Most computational models of working memory do not explicitly specify the role of the parietal cortex, despite an increasing number of observations that the parietal cortex is particularly important for working memory. A new paper in PNAS by Edin et al remedies this state of affairs by developing a spiking neural network model that accounts for a number of behavioral and physiological phenomena related to working memory.
First, the model: Edin et al simulate the intraparietal sulcus (IPS; with ~1000 excitatory units and 256 inhibitory units) and the dorsolateral prefrontal cortex (dlPFC; with the same number and type of units) as interacting via biased competition, such that dlPFC sends global, nonspecific activation to cells in the IPS (both to excitatory and inhibitory units). Excitatory units in the IPS also had lateral connections whose strength decreased as a function of distance (each IPS unit has stronger connectivity for units “nearby,” i.e. those coding for similar visual characteristics).
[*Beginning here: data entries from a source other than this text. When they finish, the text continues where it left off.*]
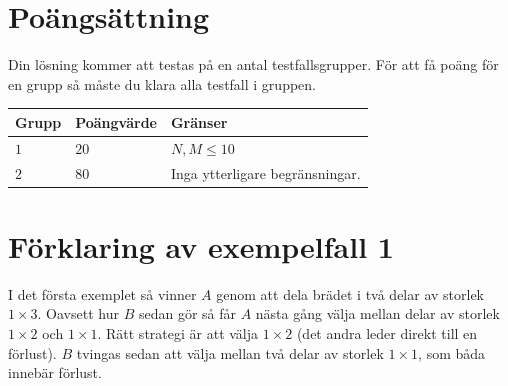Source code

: \section*{Poängsättning}
Din lösning kommer att testas på en antal testfallsgrupper. För att få poäng för en grupp så måste du klara alla testfall i gruppen.

\noindent
\begin{tabular}{| l | l | l |}
	\hline
	Grupp & Poängvärde & Gränser\\ \hline
 $1$    & $20$        & $N, M \le 10$ \\ \hline
 $2$    & $80$        & Inga ytterligare begränsningar. \\ \hline
\end{tabular}


\section*{Förklaring av exempelfall 1}
I det första exemplet så vinner $A$ genom att dela brädet i två delar av storlek
$1 \times 3$. Oavsett hur $B$ sedan gör så får $A$ nästa gång välja mellan
delar av storlek $1 \times 2$ och $1 \times 1$. Rätt strategi är att välja $1
\times 2$ (det andra leder direkt till en förlust). $B$ tvingas sedan att välja
mellan två delar av storlek $1 \times 1$, som båda innebär förlust.
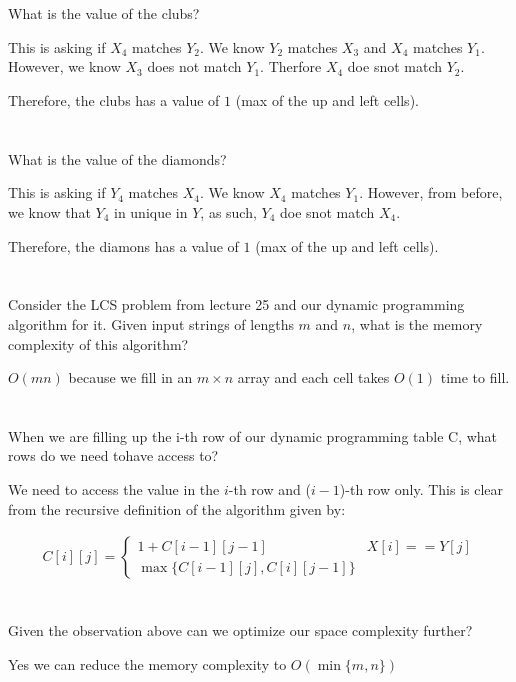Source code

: \documentclass [12pt]{article}
\begin{document}
\section{} What is the value of the clubs?

\begin{Solution}
This is asking if $X_4$ matches $Y_2$. We know $Y_2$ matches $X_3$ and $X_4$ matches $Y_1$. However, we know $X_3$ does not match $Y_1$. Therfore $X_4$ doe snot match $Y_2$.

Therefore, the clubs has a value of $1$ (max of the up and left cells).
\end{Solution}


\section{} What is the value of the diamonds?

\begin{Solution}
This is asking if $Y_4$ matches $X_4$. We know $X_4$ matches $Y_1$. However, from before, we know that $Y_4$ in unique in $Y$, as such, $Y_4$ doe snot match $X_4$.

Therefore, the diamons has a value of $1$ (max of the up and left cells).
\end{Solution}


\section{} Consider the LCS problem from lecture 25 and our dynamic programming algorithm for it. Given input strings of lengths $m$ and $n$, what is the memory complexity of this algorithm?

\begin{Solution}
$O(mn)$ because we fill in an $m \times n$ array and each cell takes $O(1)$ time to fill.
\end{Solution}


\section{} When we are filling up the i-th row of our dynamic programming table C, what rows do we need tohave access to?

\begin{Solution}
We need to access the value in the $i$-th row and ($i-1$)-th row only. This is clear from the recursive definition of the algorithm given by:

\begin{align*}
C[i][j] = \begin{cases}
    1 + C[i-1][j-1] & X[i] == Y[j] \\
    \max\{C[i-1][j], C[i][j-1] \}& 
\end{cases}
\end{align*}
\end{Solution}

\section{} Given the observation above can we optimize our space complexity further?

\begin{Solution}
Yes we can reduce the memory complexity to $O(\min \{ m,n \})$
\end{Solution}
\end{document}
Critically, the lateral connectivity among inhibitory units was wider, such that “distant excitatory cells effectively inhibit each other.” This type of connectivity naturally leads to local “bumps” of high activity, separated by areas of relatively low activity. In other words, Edin et al simulate a kind of “stripe-like” architecture where different locally-arranged ensembles of neurons can self-sustain activity independent of the ensembles formed by other clumps of neurons. Interestingly, dlPFC activity was less spatially specific, and sent only excitatory activity into the IPS. Edin et al simulated environmental input to the network by introducing excitatory activity to different IPS cells, with the exact units depending on the simulated visual stimulus itself.
Because the connectivity described above was stochastic, the authors were left with a number of networks whose specific architectures differed. Comparing networks with different intrinsic capacities (that is, the number of distinct “bumps” or “clumps” of activity they could maintain in the IPS), mean activation among the excitatory cells did increased more sharply than the mean activation among the inhibitory cells. In other words, networks with higher capacity appeared to have not only more inhibitory units active – supporting those networks’ ability to keep the maintained representations separate – but also more excitatory units active (at least up to a point).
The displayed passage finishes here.